The study’s primary limitation lies in the potential for sampling bias due to its qualitative approach, which included a specific group of students, markers, and lecturers. This limits the generalisability of the findings beyond the study’s context. Although the inclusion of participants from two modules aimed to mitigate this bias, it may not adequately represent a diverse student population. The qualitative nature of the study also introduces subjectivity into the analysis, and the scope of variables examined may not encompass all relevant factors. In addition, temporal changes in HEIs could affect the study’s relevance over time. Researchers and policymakers should apply discretion when applying these findings to different populations and contexts.
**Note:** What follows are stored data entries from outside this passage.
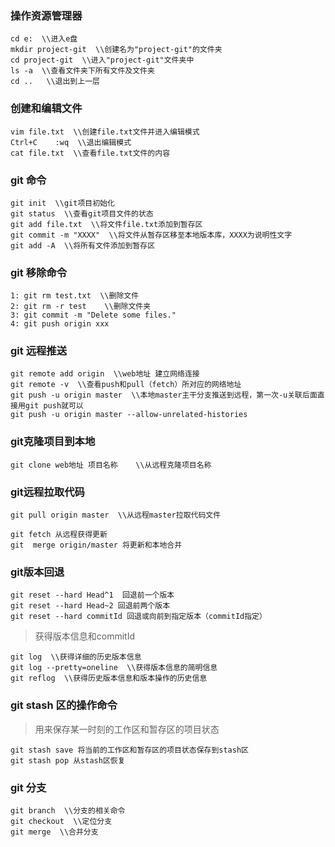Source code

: ### 操作资源管理器  
	cd e:  \\进入e盘
	mkdir project-git  \\创建名为"project-git"的文件夹
	cd project-git  \\进入"project-git"文件夹中
	ls -a  \\查看文件夹下所有文件及文件夹
	cd ..   \\退出到上一层
### 创建和编辑文件

	vim file.txt  \\创建file.txt文件并进入编辑模式
	Ctrl+C    :wq  \\退出编辑模式 
	cat file.txt  \\查看file.txt文件的内容
### git 命令
	git init  \\git项目初始化
	git status  \\查看git项目文件的状态
	git add file.txt  \\将文件file.txt添加到暂存区
	git commit -m "XXXX"  \\将文件从暂存区移至本地版本库，XXXX为说明性文字
	git add -A  \\将所有文件添加到暂存区

###	git 移除命令
	1: git rm test.txt  \\删除文件
	2: git rm -r test    \\删除文件夹
	3: git commit -m "Delete some files."
	4: git push origin xxx
### git 远程推送
	git remote add origin  \\web地址 建立网络连接
	git remote -v  \\查看push和pull（fetch）所对应的网络地址
	git push -u origin master  \\本地master主干分支推送到远程，第一次-u关联后面直接用git push就可以
	git push -u origin master --allow-unrelated-histories 

### git克隆项目到本地
	git clone web地址 项目名称    \\从远程克隆项目名称

### git远程拉取代码
	git pull origin master  \\从远程master拉取代码文件  
> 

	git fetch 从远程获得更新
	git  merge origin/master 将更新和本地合并

### git版本回退
	git reset --hard Head^1  回退前一个版本
	git reset --hard Head~2 回退前两个版本
	git reset --hard commitId 回退或向前到指定版本（commitId指定）
> 获得版本信息和commitId

	git log  \\获得详细的历史版本信息
	git log --pretty=oneline  \\获得版本信息的简明信息
	git reflog  \\获得历史版本信息和版本操作的历史信息

### git stash 区的操作命令
> 用来保存某一时刻的工作区和暂存区的项目状态

	git stash save 将当前的工作区和暂存区的项目状态保存到stash区
	git stash pop 从stash区恢复
### git 分支
	git branch  \\分支的相关命令
	git checkout  \\定位分支
	git merge  \\合并分支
Conclusion and Recommendations

This study provides insights into the issue of cheating in online assessment, highlighting behavioural and contributing factors that influence students’ cheating behaviours. Some of the findings from students revealed that they cheat due to multiple factors, such as English not being their native language, lack of access to lecturers, poor network connectivity, and colluding with other students. Markers revealed that multiple contributing factors to cheating are students’ ease of access to AI tools, the pressure of being an online student and being isolated from lecturers. Lecturers suggested the use of text similarity detection software, interactive question types, and providing specific links to academic articles to reduce cheating in online assessment. The study recommends a multifaceted approach to minimise cheating and enhance academic integrity in online assessment. This includes interactive module design, lecturer training on online student support and academic integrity policies, and technological solutions such as text similarity detection software and e-proctoring. Moreover, timely feedback and effective communication between lecturers and students can also help minimise cheating. In addition, there is a need to address the language-related challenges and isolation experienced by distance learners necessitates a comprehensive enhancement of support systems and available resources. Further research is needed to explore the effectiveness of different strategies to enhance academic integrity in online assessment and their impact on cheating. However, some may argue that simply relying on strategies, such as Turnitin and proctoring, may not be enough to eliminate cheating in online assessment. It may require a cultural shift towards valuing academic integrity and a deeper understanding of the reasons why students cheat. Nevertheless, the findings of this study serve as a crucial starting point for institutions to minimise cheating and enhance academic integrity in online assessments in distance education.